The published studies and registry data systematically show a 30-day mortality of <10 % for the transfemoral and <17 % for the transapical approach [8, 9, 25–29, 40, 50, 51]. It can be assumed that the difference between the two approaches is most likely due to the higher risk profile of the patients undergoing the transapical procedure. The mortality after 1 year was 20 % (TF-AVR: 15–25 %), respectively 30 % (TA-AVR: 22–37 %).

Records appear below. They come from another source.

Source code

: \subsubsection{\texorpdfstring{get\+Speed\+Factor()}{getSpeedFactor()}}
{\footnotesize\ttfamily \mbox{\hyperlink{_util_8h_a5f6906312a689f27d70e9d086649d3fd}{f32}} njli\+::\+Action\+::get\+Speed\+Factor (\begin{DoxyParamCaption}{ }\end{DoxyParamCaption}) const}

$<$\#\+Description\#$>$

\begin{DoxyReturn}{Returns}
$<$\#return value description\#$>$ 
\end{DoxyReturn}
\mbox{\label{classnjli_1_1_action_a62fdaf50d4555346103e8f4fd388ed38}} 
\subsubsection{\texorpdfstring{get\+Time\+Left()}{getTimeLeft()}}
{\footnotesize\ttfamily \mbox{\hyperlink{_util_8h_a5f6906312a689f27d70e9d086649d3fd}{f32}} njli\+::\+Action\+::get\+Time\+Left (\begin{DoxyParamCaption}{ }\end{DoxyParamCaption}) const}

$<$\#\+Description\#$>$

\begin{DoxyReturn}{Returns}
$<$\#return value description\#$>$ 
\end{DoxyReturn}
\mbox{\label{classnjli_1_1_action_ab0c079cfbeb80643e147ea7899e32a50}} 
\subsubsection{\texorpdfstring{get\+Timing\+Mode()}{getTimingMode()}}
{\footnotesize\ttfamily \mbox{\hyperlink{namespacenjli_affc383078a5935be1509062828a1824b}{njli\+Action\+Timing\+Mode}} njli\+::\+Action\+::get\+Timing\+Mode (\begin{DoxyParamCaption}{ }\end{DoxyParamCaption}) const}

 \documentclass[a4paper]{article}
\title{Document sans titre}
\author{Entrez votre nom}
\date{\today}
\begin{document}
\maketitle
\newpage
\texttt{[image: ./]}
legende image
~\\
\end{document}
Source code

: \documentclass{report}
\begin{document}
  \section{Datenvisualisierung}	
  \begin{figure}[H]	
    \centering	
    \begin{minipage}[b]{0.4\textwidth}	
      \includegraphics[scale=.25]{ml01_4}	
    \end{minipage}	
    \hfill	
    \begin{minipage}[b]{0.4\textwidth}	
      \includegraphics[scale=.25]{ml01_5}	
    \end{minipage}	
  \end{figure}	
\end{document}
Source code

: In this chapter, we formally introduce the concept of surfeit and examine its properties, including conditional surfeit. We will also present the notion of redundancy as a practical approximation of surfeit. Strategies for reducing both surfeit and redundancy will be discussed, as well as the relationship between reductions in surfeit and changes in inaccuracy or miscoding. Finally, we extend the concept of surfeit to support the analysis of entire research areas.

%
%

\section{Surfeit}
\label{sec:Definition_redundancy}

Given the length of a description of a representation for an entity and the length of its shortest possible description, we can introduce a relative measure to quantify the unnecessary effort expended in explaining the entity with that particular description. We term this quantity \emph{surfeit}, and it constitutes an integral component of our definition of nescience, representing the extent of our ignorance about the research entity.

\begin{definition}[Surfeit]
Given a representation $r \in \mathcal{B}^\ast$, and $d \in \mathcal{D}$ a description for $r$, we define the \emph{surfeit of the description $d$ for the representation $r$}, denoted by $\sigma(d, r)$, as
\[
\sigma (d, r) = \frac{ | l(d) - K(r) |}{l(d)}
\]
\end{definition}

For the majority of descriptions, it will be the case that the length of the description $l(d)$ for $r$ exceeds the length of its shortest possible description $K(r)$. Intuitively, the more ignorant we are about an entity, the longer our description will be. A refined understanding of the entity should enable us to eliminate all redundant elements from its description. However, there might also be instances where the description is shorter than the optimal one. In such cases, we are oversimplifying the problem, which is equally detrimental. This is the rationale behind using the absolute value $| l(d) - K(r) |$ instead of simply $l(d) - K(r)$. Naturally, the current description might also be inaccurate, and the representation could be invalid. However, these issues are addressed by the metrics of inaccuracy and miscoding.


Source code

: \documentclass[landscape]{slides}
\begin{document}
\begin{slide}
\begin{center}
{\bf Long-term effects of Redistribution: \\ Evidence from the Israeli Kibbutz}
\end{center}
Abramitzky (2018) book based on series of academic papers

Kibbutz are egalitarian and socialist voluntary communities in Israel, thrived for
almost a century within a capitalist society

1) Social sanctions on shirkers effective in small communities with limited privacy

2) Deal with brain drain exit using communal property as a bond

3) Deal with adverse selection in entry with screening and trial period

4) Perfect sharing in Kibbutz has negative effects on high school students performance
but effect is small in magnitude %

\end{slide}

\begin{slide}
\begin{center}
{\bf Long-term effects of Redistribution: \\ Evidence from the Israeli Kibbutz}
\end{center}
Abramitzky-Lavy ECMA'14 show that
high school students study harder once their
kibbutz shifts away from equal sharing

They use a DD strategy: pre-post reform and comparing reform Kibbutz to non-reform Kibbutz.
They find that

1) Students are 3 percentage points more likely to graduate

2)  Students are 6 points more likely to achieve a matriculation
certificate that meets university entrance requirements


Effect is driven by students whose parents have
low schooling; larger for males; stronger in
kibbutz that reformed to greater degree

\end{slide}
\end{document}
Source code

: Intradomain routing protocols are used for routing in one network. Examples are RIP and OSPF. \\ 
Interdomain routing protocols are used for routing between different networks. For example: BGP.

To date, there are only few long-term data on TAVR. In the PARTNER A Cohort, Kodali et al. showed a mortality after 2 years of 33.9 % for TAVR and 35 % for SAVR (p = 0.78) [24]. In the 2-year follow-up, the PARTNER B Cohort confirmed the significant survival advantage found after 1 year for TAVR compared to conservative treatment (TF-AVR: 56.7 % vs. Standard therapy: 32.4 %; p < 0.01) [52]. Buellesfeld et al. reported a 2-year survival rate of 72 % for the CoreValve System [53]. A small Edwards collective (88 patients, treated with the Cribier-Edwards or Edwards SAPIEN valves) showed a survival rate of 51 % after 3 years [54]. Comparable results with survival rates of 52 % after 3 years and 50 % after 4 years are found in the Canadian Registry [55]. When one considers the learning curve effect and the technical advances, further improvement can be expected in the future [56, 57].
Complications
In assessing TAVR complications, it must be remembered that a standardized consensus definition of the relevant clinical endpoints and complications was not made by the Valve Academic Research Consortium (VARC) until 2011 [58]. Differences in the published complication rates may thus sometimes be attributed to this situation. In addition, the continuous technical advances (such as smaller catheter systems, prosthesis design) and the learning curve effect may explain discrepancies encountered over time. The most important complications associated with TAVR are listed in Table 27.3.
Cerebrovascular Events
A decisive factor for the acceptance and future expansion of the indication spectrum for TAVR is certainly the frequency of cerebrovascular events. A meta-analysis of 10,037 published cases showed an event rate (TIA and stroke) of 3.3 % in the first 30 days after TAVR [59]. In the majority of cases, serious stroke occurred. These were accompanied by a 3.5-fold higher mortality. MRI studies also show postinterventional “silent” cerebral insults in 66–84 % of TAVR patients, occurring independently of valve type and route of access [60–62]. Decisive, predisposing factors for the occurrence of stroke are a newly occurring atrial fibrillation and a higher-grade mitral valve insufficiency [63]. Moreover, the antithrombotic and anticoagulatory regime appear to play a major role. There are presently no clear recommendations from the specialist societies in this respect.